* **The task**: Select, from the data, each line where "biofy" occurs.

BEGIN Task input

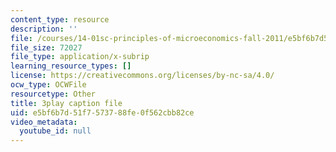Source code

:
 ```yaml
---
content_type: resource
description: ''
file: /courses/14-01sc-principles-of-microeconomics-fall-2011/e5bf6b7d51f7573788fe0f562cbb82ce_oju-1Ogh1ks.vtt
file_size: 72027
file_type: application/x-subrip
learning_resource_types: []
license: https://creativecommons.org/licenses/by-nc-sa/4.0/
ocw_type: OCWFile
resourcetype: Other
title: 3play caption file
uid: e5bf6b7d-51f7-5737-88fe-0f562cbb82ce
video_metadata:
  youtube_id: null
---
```

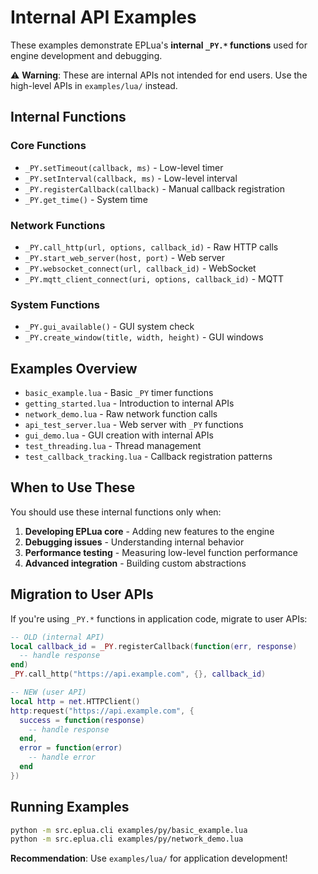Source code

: # Internal API Examples

These examples demonstrate EPLua's **internal `_PY.*` functions** used for engine development and debugging.

⚠️ **Warning**: These are internal APIs not intended for end users. Use the high-level APIs in `examples/lua/` instead.

## Internal Functions

### Core Functions
- `_PY.setTimeout(callback, ms)` - Low-level timer
- `_PY.setInterval(callback, ms)` - Low-level interval
- `_PY.registerCallback(callback)` - Manual callback registration
- `_PY.get_time()` - System time

### Network Functions
- `_PY.call_http(url, options, callback_id)` - Raw HTTP calls
- `_PY.start_web_server(host, port)` - Web server
- `_PY.websocket_connect(url, callback_id)` - WebSocket
- `_PY.mqtt_client_connect(uri, options, callback_id)` - MQTT

### System Functions
- `_PY.gui_available()` - GUI system check
- `_PY.create_window(title, width, height)` - GUI windows


## Examples Overview

- `basic_example.lua` - Basic `_PY` timer functions
- `getting_started.lua` - Introduction to internal APIs
- `network_demo.lua` - Raw network function calls
- `api_test_server.lua` - Web server with `_PY` functions
- `gui_demo.lua` - GUI creation with internal APIs
- `test_threading.lua` - Thread management
- `test_callback_tracking.lua` - Callback registration patterns

## When to Use These

You should use these internal functions only when:

1. **Developing EPLua core** - Adding new features to the engine
2. **Debugging issues** - Understanding internal behavior
3. **Performance testing** - Measuring low-level function performance
4. **Advanced integration** - Building custom abstractions

## Migration to User APIs

If you're using `_PY.*` functions in application code, migrate to user APIs:

```lua
-- OLD (internal API)
local callback_id = _PY.registerCallback(function(err, response)
  -- handle response
end)
_PY.call_http("https://api.example.com", {}, callback_id)

-- NEW (user API)  
local http = net.HTTPClient()
http:request("https://api.example.com", {
  success = function(response)
    -- handle response
  end,
  error = function(error)
    -- handle error
  end
})
```

## Running Examples

```bash
python -m src.eplua.cli examples/py/basic_example.lua
python -m src.eplua.cli examples/py/network_demo.lua
```

**Recommendation**: Use `examples/lua/` for application development!
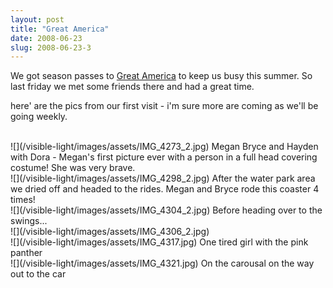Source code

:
 ```yaml
---
layout: post
title: "Great America"
date: 2008-06-23
slug: 2008-06-23-3
---
```


We got season passes to  [Great America](http://www.pgathrills.com/)  to keep us busy this summer.  So last friday we met some friends there and had a great time.

here&apos; are the pics from our first visit - i&apos;m sure more are coming as we&apos;ll be going weekly.

<br />
 ![](/visible-light/images/assets/IMG_4273_2.jpg) 
Megan Bryce and Hayden with Dora - Megan&apos;s first picture ever with a person in a full head covering costume!  She was very brave. 
<br />
 ![](/visible-light/images/assets/IMG_4298_2.jpg) 
After the water park area we dried off and headed to the rides.  Megan and Bryce rode this coaster 4 times!
<br />
 ![](/visible-light/images/assets/IMG_4304_2.jpg) 
 Before heading over to the swings...

<br />
 ![](/visible-light/images/assets/IMG_4306_2.jpg) 
 
<br />
 ![](/visible-light/images/assets/IMG_4317.jpg) 
One tired girl with the pink panther 
<br />
 ![](/visible-light/images/assets/IMG_4321.jpg) 
On the  carousal on the way out to the car
 
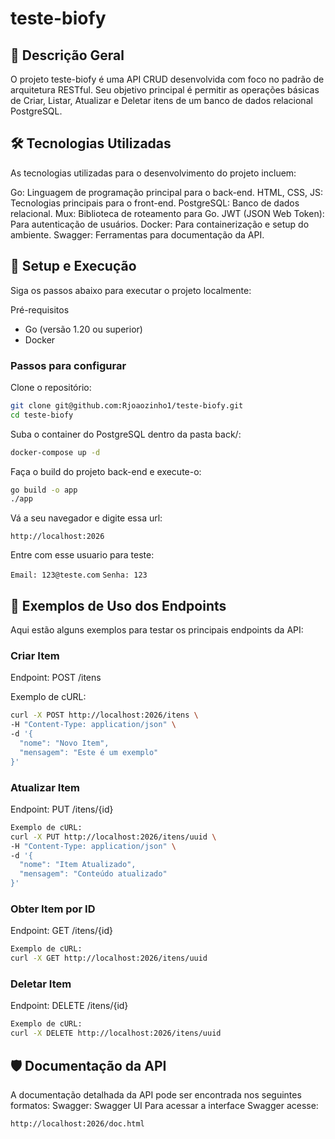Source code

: # teste-biofy

## 📝 Descrição Geral
O projeto teste-biofy é uma API CRUD desenvolvida com foco no padrão de arquitetura RESTful. Seu objetivo principal é permitir as operações básicas de Criar, Listar, Atualizar e Deletar itens de um banco de dados relacional PostgreSQL.

## 🛠 Tecnologias Utilizadas
As tecnologias utilizadas para o desenvolvimento do projeto incluem:

Go: Linguagem de programação principal para o back-end.
HTML, CSS, JS: Tecnologias principais para o front-end.
PostgreSQL: Banco de dados relacional.
Mux: Biblioteca de roteamento para Go.
JWT (JSON Web Token): Para autenticação de usuários.
Docker: Para containerização e setup do ambiente.
Swagger: Ferramentas para documentação da API.

## 🚀 Setup e Execução
Siga os passos abaixo para executar o projeto localmente:

Pré-requisitos
- Go (versão 1.20 ou superior)
- Docker

### Passos para configurar

Clone o repositório:
```sh
git clone git@github.com:Rjoaozinho1/teste-biofy.git
cd teste-biofy
```

Suba o container do PostgreSQL dentro da pasta back/:
```sh
docker-compose up -d
```

Faça o build do projeto back-end e execute-o:
```sh
go build -o app
./app
```

Vá a seu navegador e digite essa url:

`http://localhost:2026`

Entre com esse usuario para teste:

`Email: 123@teste.com`
`Senha: 123`

## 📌 Exemplos de Uso dos Endpoints
Aqui estão alguns exemplos para testar os principais endpoints da API:

### Criar Item
Endpoint: POST /itens

Exemplo de cURL:
```sh
curl -X POST http://localhost:2026/itens \
-H "Content-Type: application/json" \
-d '{
  "nome": "Novo Item",
  "mensagem": "Este é um exemplo"
}'
```
### Atualizar Item
Endpoint: PUT /itens/{id}
```sh
Exemplo de cURL:
curl -X PUT http://localhost:2026/itens/uuid \
-H "Content-Type: application/json" \
-d '{
  "nome": "Item Atualizado",
  "mensagem": "Conteúdo atualizado"
}'
```
### Obter Item por ID
Endpoint: GET /itens/{id}
```sh
Exemplo de cURL:
curl -X GET http://localhost:2026/itens/uuid
```
### Deletar Item
Endpoint: DELETE /itens/{id}
```sh
Exemplo de cURL:
curl -X DELETE http://localhost:2026/itens/uuid
```
## 🛡 Documentação da API
A documentação detalhada da API pode ser encontrada nos seguintes formatos:
Swagger: Swagger UI
Para acessar a interface Swagger acesse:

`http://localhost:2026/doc.html`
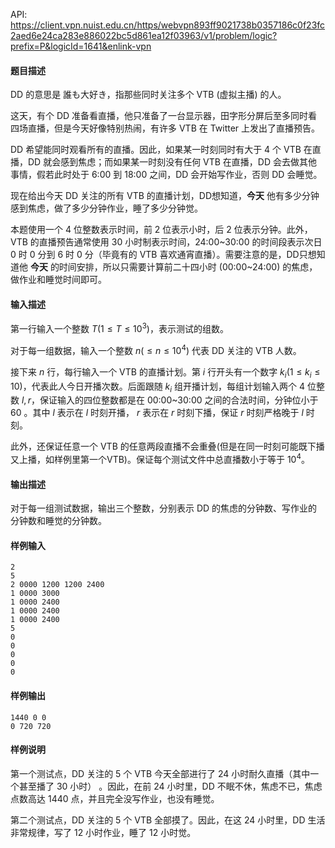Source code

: API: https://client.vpn.nuist.edu.cn/https/webvpn893ff9021738b0357186c0f23fc2aed6e24ca283e886022bc5d861ea12f03963/v1/problem/logic?prefix=P&logicId=1641&enlink-vpn

#### 题目描述

DD 的意思是 誰も大好き，指那些同时关注多个 VTB (虚拟主播) 的人。

这天，有个 DD 准备看直播，他只准备了一台显示器，田字形分屏后至多同时看四场直播，但是今天好像特别热闹，有许多 VTB 在 Twitter 上发出了直播预告。

DD 希望能同时观看所有的直播。因此，如果某一时刻同时有大于 4 个 VTB 在直播，DD 就会感到焦虑；而如果某一时刻没有任何 VTB 在直播，DD 会去做其他事情，假若此时处于 6:00 到 18:00 之间，DD 会开始写作业，否则 DD 会睡觉。

现在给出今天 DD 关注的所有 VTB 的直播计划，DD想知道，**今天** 他有多少分钟感到焦虑，做了多少分钟作业，睡了多少分钟觉。

本题使用一个 4 位整数表示时间，前 2 位表示小时，后 2 位表示分钟。此外，VTB 的直播预告通常使用 30 小时制表示时间，24:00~30:00 的时间段表示次日 0 时 0 分到 6 时 0 分（毕竟有的 VTB 喜欢通宵直播）。需要注意的是，DD只想知道他 **今天** 的时间安排，所以只需要计算前二十四小时 (00:00~24:00) 的焦虑，做作业和睡觉时间即可。

#### 输入描述

第一行输入一个整数 $T(1 \leqslant T \leqslant 10^3)$，表示测试的组数。

对于每一组数据，输入一个整数 $n(\leqslant n \leqslant 10^4)$ 代表 DD 关注的 VTB 人数。

接下来 $n$ 行，每行输入一个 VTB 的直播计划。第 $i$ 行开头有一个数字 $k_i(1 \leqslant k_i \leqslant 10)$，代表此人今日开播次数。后面跟随 $k_i$ 组开播计划，每组计划输入两个 4 位整数 $l, r$，保证输入的四位整数都是在 00:00~30:00 之间的合法时间，分钟位小于 60 。其中 $l$ 表示在 $l$ 时刻开播， $r$ 表示在 $r$ 时刻下播，保证 $r$ 时刻严格晚于 $l$ 时刻。

此外，还保证任意一个 VTB 的任意两段直播不会重叠(但是在同一时刻可能既下播又上播，如样例里第一个VTB)。保证每个测试文件中总直播数小于等于 $10^4$。

#### 输出描述

对于每一组测试数据，输出三个整数，分别表示 DD 的焦虑的分钟数、写作业的分钟数和睡觉的分钟数。

#### 样例输入

```
2
5
2 0000 1200 1200 2400
1 0000 3000
1 0000 2400
1 0000 2400
1 0000 2400
5
0
0
0
0
0
```

#### 样例输出

```
1440 0 0
0 720 720
```

#### 样例说明

第一个测试点，DD 关注的 5 个 VTB 今天全部进行了 24 小时耐久直播（其中一个甚至播了 30 小时） 。因此，在前 24 小时里，DD 不眠不休，焦虑不已，焦虑点数高达 1440 点，并且完全没写作业，也没有睡觉。

第二个测试点，DD 关注的 5 个 VTB 全部摸了。因此，在这 24 小时里，DD 生活非常规律，写了 12 小时作业，睡了 12 小时觉。
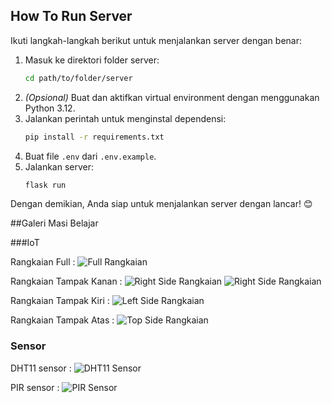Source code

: ## How To Run Server

Ikuti langkah-langkah berikut untuk menjalankan server dengan benar:

1. Masuk ke direktori folder server:
   ```sh
   cd path/to/folder/server
   ```
2. *(Opsional)* Buat dan aktifkan virtual environment dengan menggunakan Python 3.12.
3. Jalankan perintah untuk menginstal dependensi:
   ```sh
   pip install -r requirements.txt
   ```
4. Buat file `.env` dari `.env.example`.
5. Jalankan server:
   ```sh
   flask run
   ```

Dengan demikian, Anda siap untuk menjalankan server dengan lancar! 😊


##Galeri Masi Belajar


###IoT

Rangkaian Full :
![Full Rangkaian](data/images/iot/Rangkaian%20Full.png)

Rangkaian Tampak Kanan :
![Right Side Rangkaian](data/images/iot/Tampak%20Kanan.png)
![Right Side Rangkaian](data/images/iot/Tampak%20Kanan-1.png)

Rangkaian Tampak Kiri :
![Left Side Rangkaian](data/images/iot/Tampak%20Kiri.png)

Rangkaian Tampak Atas :
![Top Side Rangkaian](data/images/iot/Top%20View%20Motherboard%20ESP32.png)

### Sensor
DHT11 sensor :
![DHT11 Sensor](data/images/iot/DHT11.png)

PIR sensor :
![PIR Sensor](data/images/iot/PIR.png)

END Task input

* **Solved exercise**:
: # teste-biofy
O projeto teste-biofy é uma API CRUD desenvolvida com foco no padrão de arquitetura RESTful. Seu objetivo principal é permitir as operações básicas de Criar, Listar, Atualizar e Deletar itens de um banco de dados relacional PostgreSQL.
git clone git@github.com:Rjoaozinho1/teste-biofy.git
cd teste-biofy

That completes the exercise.